PDS Tech Inc Vendor Risk Manager in Menlo Park, California

PDS Tech is seeking an experienced Vendor Risk Manager for a great technology client in Menlo Park, CA for a 9-month contract.

If interested, please send your resume to Amy Bush at abush@pdstech.com or call 214-296-2450.

About the Role:

  • Anticipate, identify, monitor, and mitigate risks associated with third-party technology providers.

  • Completion of routine compliance assessment and analysis of vendor information security practices and governance, legal, and industry compliance.

  • Tasked with compiling data and completing documentation related to vendor risk, as well as ensuring that the issues that arise are appropriately captured, assessed, and mitigated to acceptable levels.

Day-to-Day:

  • Develop, coordinate, and implement vendor risk management frameworks, policies and processes within a broader enterprise, operational and IT risk management model.

  • Coordinate the identification and ranking of vendor risks.

  • Coordinate the classification and tiering of vendors by risks and risk impacts.

  • Build communication and escalation plans around vendor risk management activities within the enterprise.

  • Understand and apply relevant regulatory and legal compliance requirements (under direct supervision of the Legal team partner).

  • Develop, monitor and possibly execute vendor remediation actions and mitigation plans when risks or events are identified.

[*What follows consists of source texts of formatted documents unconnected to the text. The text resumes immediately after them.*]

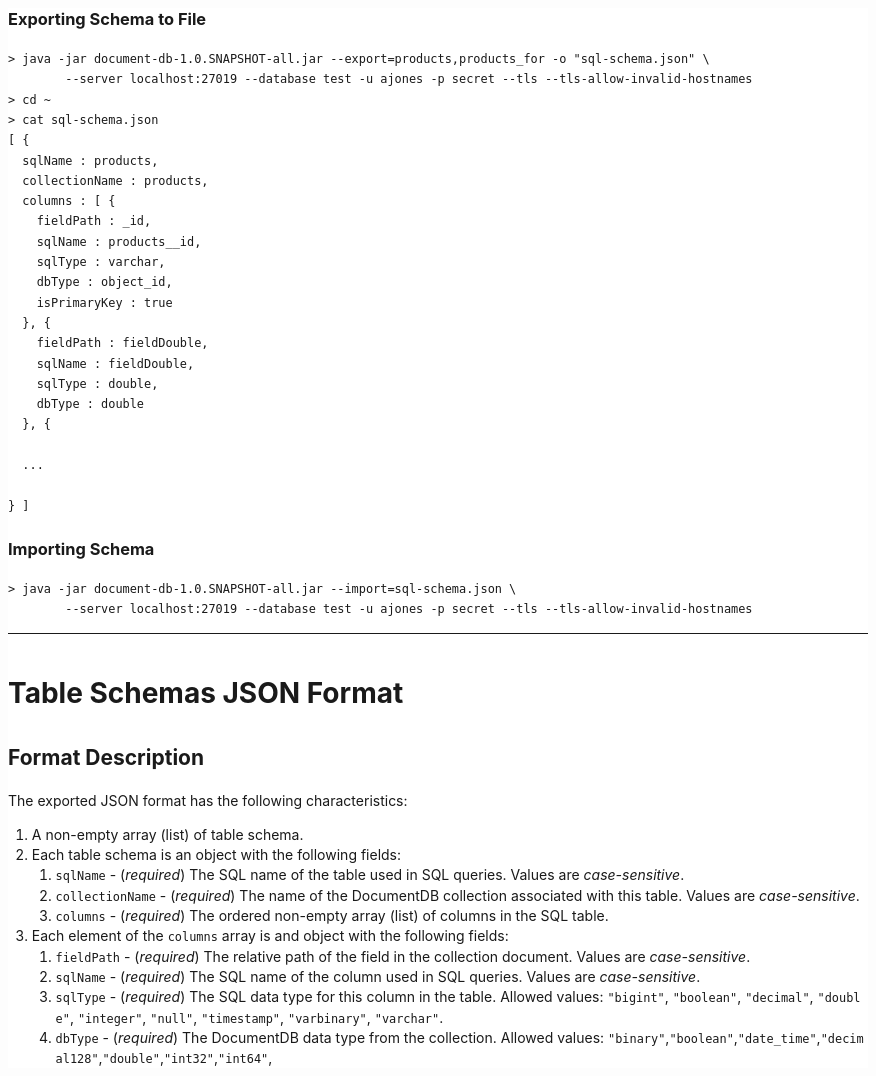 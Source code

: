 ### Exporting Schema to File

```
> java -jar document-db-1.0.SNAPSHOT-all.jar --export=products,products_for -o "sql-schema.json" \
        --server localhost:27019 --database test -u ajones -p secret --tls --tls-allow-invalid-hostnames
> cd ~
> cat sql-schema.json
[ {
  sqlName : products,
  collectionName : products,
  columns : [ {
    fieldPath : _id,
    sqlName : products__id,
    sqlType : varchar,
    dbType : object_id,
    isPrimaryKey : true
  }, {
    fieldPath : fieldDouble,
    sqlName : fieldDouble,
    sqlType : double,
    dbType : double
  }, {
  
  ...
  
} ]
```

### Importing Schema

```
> java -jar document-db-1.0.SNAPSHOT-all.jar --import=sql-schema.json \
        --server localhost:27019 --database test -u ajones -p secret --tls --tls-allow-invalid-hostnames
```

---

# Table Schemas JSON Format

## Format Description

The exported JSON format has the following characteristics:

1. A non-empty array (list) of table schema.
1. Each table schema is an object with the following fields:
    1. `sqlName` - (_required_) The SQL name of the table used in SQL queries.
       Values are _case-sensitive_.
    1. `collectionName` - (_required_) The name of the DocumentDB collection associated with this table.
       Values are _case-sensitive_.
    1. `columns` - (_required_) The ordered non-empty array (list) of columns in the SQL table.
1. Each element of the `columns` array is and object with the following fields:
    1. `fieldPath` - (_required_) The relative path of the field in the collection document.
       Values are _case-sensitive_.
    1. `sqlName` - (_required_) The SQL name of the column used in SQL queries.
       Values are _case-sensitive_.
    1. `sqlType` - (_required_) The SQL data type for this column in the table.
       Allowed values: `"bigint"`, `"boolean"`, `"decimal"`, `"double"`, `"integer"`, `"null"`, `"timestamp"`,
       `"varbinary"`, `"varchar"`.
    1. `dbType` - (_required_) The DocumentDB data type from the collection.
       Allowed values: `"binary"`,`"boolean"`,`"date_time"`,`"decimal128"`,`"double"`,`"int32"`,`"int64"`,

  • Ensure third- (and increasingly, fourth) party vendor regulatory compliance.

  • Track identified risks and risk events.

  • Influence vendors and business partners to ensure compliance with risk management policies.

  • Collaborate as appropriate with information security, compliance and/or disaster recovery and business continuity management to maintain an enterprise risk management program.

  • Communicate identified risk requirements and violations to internal stakeholders (and end users within the business) and responsible vendors while supporting the response to and addressing of these issues.

About You:

  • 3 to 5 years hands-on experience in vendor risk management and compliance issues , or similar experience managing applications, projects or systems that require identification, evaluation and remediation of risk

  • Technical background or demonstrable understanding of a range of operational and IT risks and operations

  • Strong business background; experience gathering and interpreting risks and associated impacts in context of financial and operational concerns

  • Strong understanding of complex vendor risk-related issues through demonstrated experience managing vendor relationships, information security or regulatory compliance programs, and audits

  • Familiarity with local/regional/global industry and government regulations:

  • Sarbanes-Oxley Act (SOX)

  • Payment Card Industry Security [PCI] Standards

  • Health Insurance Portability and Accountability Act [HIPAA]

  • FedRAMP

Education:

  • Bachelor’s Degree required.

  • MBA or other advanced degree is desirable

Certifications & Licenses:

  1. CISA – Certified Information Systems Auditor

  2. CISSP – Certified Information Systems Security Professional

  3. CRMA - Certification in Risk Management Assurance

All qualified applicants will receive consideration for employment without regard to race, color, sex, sexual orientation, gender identity, religion, national origin, disability, veteran status, age, marital status, pregnancy, genetic information, or other legally protected status.